Ahora únicamente se necesita un grupito de “artistas del mouse” para crear hasta lo inimaginado, sólo que con una perfección tal que ella misma evidencia el artificio, y como sabemos, el poder del cine en buena medida está en la ilusión, en ocultar el truco, por eso ver la lozanía del circo romano de Gladiador, produce el mismo extrañamiento ocasionado por las back proyections (el fondo proyectado del recorrido de un carro es el ejemplo más común) de ese cine que se hacía completamente en estudios y que le huía a los exteriores. Paradójicamente, entonces, el espectador nota la misma deficiencia, en términos del realismo visual que siempre quiere ver en el cine, tanto en la precariedad del truco de los fondos proyectados de hace unas décadas como en la perfección extrema de la imagen digital del cine actual.
Lo que gana el cine
No se puede decir tampoco que el cine digital (en el cual se ha sintetizado el desarrollo de los efectos especiales últimamente) sea el fin del cine tal y como lo hemos conocido.
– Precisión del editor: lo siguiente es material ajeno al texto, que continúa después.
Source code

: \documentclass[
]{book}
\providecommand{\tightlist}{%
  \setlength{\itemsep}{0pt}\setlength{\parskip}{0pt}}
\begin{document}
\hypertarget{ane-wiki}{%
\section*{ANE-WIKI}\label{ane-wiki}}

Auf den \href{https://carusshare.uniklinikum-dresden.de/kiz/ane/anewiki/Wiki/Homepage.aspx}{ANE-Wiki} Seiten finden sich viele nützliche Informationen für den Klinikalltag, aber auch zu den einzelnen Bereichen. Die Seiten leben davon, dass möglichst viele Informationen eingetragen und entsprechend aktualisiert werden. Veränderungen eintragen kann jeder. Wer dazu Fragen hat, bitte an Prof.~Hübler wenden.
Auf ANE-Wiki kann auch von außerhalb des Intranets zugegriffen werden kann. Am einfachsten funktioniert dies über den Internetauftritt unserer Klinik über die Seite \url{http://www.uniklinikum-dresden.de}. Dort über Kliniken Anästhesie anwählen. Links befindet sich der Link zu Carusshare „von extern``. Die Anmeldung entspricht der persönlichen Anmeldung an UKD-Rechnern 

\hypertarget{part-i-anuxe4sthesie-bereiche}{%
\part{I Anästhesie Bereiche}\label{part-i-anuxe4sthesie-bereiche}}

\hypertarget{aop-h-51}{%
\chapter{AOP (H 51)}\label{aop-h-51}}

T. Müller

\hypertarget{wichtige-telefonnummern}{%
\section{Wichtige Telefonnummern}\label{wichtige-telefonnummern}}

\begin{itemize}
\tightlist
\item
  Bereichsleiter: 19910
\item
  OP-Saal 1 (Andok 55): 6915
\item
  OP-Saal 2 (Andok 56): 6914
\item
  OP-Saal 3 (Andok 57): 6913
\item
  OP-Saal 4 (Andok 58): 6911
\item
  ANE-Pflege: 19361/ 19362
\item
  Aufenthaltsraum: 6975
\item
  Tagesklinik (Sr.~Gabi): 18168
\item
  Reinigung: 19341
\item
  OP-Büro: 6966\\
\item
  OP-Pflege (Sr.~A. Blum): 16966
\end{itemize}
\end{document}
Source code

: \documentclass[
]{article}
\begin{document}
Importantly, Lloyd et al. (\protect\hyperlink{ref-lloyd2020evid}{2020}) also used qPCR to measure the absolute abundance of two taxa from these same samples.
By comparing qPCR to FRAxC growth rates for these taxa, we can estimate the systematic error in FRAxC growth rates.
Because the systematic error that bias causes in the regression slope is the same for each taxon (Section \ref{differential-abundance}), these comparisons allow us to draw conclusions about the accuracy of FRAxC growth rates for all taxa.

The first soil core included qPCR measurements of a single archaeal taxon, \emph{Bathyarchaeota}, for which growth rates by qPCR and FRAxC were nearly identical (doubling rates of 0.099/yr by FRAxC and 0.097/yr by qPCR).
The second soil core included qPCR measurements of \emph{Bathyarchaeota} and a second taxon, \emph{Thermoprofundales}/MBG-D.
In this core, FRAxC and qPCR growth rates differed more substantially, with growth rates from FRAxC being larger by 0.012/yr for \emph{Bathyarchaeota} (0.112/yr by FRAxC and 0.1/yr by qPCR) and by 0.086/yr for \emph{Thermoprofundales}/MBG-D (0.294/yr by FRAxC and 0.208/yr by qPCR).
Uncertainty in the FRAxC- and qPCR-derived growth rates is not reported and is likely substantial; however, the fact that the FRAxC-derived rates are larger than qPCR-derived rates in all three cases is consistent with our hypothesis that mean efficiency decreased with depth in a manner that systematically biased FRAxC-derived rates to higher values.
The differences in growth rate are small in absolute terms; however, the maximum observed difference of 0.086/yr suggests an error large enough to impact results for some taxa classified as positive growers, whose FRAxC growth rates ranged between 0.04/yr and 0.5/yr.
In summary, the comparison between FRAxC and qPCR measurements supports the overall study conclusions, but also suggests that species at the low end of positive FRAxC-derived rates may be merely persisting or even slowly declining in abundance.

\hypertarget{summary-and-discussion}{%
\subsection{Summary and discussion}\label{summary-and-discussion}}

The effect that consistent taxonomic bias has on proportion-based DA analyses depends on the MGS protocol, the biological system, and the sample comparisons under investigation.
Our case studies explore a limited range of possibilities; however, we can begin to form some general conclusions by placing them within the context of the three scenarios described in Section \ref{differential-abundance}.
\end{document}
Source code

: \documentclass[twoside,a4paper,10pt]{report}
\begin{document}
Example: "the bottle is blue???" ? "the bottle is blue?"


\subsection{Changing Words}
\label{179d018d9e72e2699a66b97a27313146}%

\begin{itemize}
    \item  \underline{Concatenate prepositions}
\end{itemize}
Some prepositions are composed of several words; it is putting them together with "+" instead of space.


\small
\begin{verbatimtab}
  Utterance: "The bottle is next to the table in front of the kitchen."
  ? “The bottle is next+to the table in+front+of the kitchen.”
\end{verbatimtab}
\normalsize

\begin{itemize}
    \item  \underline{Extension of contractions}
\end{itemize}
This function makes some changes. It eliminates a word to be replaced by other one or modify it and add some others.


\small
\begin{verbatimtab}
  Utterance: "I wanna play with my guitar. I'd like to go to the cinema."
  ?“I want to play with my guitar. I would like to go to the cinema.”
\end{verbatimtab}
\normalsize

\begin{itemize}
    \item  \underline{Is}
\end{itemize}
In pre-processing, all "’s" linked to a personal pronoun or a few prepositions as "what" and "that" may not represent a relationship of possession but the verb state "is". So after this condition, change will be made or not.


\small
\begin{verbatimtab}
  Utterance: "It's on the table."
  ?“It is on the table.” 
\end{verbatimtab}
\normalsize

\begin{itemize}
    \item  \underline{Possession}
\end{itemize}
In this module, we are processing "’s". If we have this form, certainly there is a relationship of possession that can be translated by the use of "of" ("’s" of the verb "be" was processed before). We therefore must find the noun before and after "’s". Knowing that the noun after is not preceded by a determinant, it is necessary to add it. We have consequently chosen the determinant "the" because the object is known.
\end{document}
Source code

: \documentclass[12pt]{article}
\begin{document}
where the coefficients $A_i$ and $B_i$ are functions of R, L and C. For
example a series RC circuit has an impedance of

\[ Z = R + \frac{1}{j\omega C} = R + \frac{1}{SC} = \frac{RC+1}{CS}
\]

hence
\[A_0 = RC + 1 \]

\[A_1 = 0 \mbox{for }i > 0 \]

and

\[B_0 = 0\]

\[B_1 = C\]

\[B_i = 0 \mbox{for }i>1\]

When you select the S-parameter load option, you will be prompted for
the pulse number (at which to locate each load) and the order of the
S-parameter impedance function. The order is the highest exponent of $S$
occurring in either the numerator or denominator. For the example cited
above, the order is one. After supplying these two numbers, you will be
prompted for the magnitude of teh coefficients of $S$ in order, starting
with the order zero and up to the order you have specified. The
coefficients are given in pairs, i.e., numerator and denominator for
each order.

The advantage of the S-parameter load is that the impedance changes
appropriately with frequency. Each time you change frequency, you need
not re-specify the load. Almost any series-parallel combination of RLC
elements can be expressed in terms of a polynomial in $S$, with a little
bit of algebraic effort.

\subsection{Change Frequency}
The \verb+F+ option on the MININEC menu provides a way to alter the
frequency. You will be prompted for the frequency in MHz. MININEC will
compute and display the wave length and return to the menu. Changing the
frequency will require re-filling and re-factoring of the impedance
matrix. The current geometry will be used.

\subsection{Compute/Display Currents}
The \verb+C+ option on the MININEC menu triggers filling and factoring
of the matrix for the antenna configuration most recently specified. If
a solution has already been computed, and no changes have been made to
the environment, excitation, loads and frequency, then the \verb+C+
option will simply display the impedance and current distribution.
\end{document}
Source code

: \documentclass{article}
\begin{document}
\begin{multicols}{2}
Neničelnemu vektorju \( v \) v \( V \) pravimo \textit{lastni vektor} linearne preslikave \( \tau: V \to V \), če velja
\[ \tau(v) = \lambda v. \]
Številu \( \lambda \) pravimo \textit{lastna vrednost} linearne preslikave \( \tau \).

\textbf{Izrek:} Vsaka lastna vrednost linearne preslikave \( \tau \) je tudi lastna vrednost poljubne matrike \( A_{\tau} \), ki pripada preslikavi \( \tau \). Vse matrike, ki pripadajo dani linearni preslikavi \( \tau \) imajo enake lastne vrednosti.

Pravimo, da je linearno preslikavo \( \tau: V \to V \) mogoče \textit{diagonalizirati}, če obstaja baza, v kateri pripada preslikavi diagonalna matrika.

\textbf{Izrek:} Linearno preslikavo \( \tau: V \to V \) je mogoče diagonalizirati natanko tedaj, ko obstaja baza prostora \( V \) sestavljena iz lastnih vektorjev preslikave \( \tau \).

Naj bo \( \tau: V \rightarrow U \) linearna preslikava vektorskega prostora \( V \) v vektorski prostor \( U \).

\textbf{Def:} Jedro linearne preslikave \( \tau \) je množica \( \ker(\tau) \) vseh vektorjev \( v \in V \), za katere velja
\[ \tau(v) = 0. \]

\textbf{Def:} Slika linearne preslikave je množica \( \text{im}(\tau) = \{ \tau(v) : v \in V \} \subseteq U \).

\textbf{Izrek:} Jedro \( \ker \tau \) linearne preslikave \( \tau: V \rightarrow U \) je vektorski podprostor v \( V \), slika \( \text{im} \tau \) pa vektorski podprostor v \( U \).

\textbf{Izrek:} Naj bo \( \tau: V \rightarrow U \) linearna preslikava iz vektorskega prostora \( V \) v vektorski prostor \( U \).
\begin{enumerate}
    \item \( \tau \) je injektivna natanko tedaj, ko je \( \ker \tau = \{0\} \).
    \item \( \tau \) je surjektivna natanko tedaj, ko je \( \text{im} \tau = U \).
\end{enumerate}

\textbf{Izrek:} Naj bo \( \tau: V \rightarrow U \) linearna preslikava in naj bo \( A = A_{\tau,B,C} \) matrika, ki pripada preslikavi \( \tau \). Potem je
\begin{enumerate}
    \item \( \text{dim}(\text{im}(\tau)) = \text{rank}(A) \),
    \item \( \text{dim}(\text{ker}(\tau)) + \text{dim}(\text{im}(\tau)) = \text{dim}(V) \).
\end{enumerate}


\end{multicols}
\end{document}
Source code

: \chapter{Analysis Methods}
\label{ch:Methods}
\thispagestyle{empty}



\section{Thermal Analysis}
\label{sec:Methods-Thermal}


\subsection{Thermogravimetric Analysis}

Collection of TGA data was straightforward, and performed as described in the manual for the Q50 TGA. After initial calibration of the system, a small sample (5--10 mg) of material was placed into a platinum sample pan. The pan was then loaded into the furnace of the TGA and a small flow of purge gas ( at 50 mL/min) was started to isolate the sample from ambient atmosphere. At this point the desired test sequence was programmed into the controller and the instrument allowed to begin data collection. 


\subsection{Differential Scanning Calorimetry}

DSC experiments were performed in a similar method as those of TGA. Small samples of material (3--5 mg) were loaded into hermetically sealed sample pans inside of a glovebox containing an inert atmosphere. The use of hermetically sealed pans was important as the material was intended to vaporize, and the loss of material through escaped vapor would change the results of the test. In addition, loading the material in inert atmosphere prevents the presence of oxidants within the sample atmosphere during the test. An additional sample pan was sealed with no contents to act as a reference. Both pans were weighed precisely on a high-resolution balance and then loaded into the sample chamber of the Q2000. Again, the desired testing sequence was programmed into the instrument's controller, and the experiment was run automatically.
Es cierto que, exceptuando la aparición del cine sonoro, ningún otro adelanto tecnológico le había cambiado tanto la dinámica y concepción al séptimo arte, pero sus ventajas y beneficios también son enormes: los realizadores tienen un mayor control sobre la imagen, los costos disminuyen y, sobre todo, se ha abierto un universo de posibilidades, no sólo visuales, sino argumentales, temáticas y estéticas.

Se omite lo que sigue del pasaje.